======== Data provided

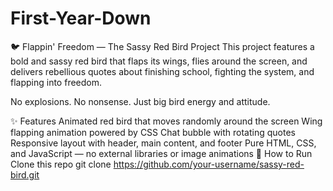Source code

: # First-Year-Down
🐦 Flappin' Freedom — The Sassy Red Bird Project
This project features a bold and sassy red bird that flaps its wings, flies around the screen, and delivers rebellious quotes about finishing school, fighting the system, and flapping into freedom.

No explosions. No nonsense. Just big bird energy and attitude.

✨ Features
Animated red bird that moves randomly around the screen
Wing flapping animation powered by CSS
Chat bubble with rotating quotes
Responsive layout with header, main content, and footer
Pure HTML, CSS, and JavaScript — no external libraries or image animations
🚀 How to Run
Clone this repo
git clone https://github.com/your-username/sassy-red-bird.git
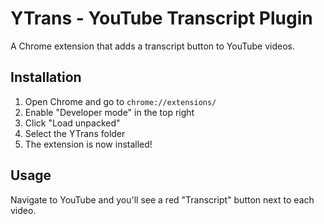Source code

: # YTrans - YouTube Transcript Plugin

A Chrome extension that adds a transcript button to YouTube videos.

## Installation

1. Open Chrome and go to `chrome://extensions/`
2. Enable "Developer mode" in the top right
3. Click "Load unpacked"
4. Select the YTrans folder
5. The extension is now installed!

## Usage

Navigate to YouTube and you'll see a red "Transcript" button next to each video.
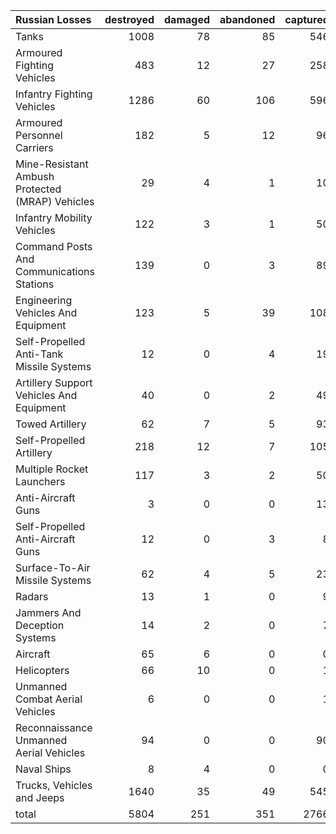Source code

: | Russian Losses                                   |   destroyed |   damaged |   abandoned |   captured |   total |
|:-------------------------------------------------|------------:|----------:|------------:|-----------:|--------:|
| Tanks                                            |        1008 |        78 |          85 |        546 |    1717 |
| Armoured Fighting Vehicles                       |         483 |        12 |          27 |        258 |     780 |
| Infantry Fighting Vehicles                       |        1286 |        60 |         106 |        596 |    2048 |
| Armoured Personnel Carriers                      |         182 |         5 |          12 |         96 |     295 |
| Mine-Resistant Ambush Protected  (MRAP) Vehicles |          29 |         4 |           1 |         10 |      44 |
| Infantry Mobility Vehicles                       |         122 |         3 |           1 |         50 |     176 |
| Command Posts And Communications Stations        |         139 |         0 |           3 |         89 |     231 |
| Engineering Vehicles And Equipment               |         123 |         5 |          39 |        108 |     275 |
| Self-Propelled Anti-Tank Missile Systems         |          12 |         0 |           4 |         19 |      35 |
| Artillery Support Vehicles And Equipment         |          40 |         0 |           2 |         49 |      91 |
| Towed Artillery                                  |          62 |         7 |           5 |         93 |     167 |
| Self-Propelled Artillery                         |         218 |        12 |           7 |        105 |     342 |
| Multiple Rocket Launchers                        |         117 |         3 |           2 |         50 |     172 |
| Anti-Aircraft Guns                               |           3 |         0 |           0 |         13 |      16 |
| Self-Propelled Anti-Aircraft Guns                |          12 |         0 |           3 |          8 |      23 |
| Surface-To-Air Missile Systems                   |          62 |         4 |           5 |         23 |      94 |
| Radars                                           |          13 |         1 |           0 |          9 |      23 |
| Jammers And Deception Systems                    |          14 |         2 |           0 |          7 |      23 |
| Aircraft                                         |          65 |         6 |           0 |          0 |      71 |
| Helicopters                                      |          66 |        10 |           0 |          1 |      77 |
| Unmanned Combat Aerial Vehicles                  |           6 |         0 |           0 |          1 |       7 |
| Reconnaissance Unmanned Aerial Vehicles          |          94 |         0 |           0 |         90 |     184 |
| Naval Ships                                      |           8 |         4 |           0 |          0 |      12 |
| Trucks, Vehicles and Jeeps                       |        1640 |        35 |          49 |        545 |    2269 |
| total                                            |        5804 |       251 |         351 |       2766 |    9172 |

================

-- Exercise aim --
Set out exactly, and only, the lines between the first line of the listing and the line containing "This project features", counting both, while leaving every picture out.

-- Exercise output --
Source code

: # First-Year-Down
🐦 Flappin' Freedom — The Sassy Red Bird Project
This project features a bold and sassy red bird that flaps its wings, flies around the screen, and delivers rebellious quotes about finishing school, fighting the system, and flapping into freedom.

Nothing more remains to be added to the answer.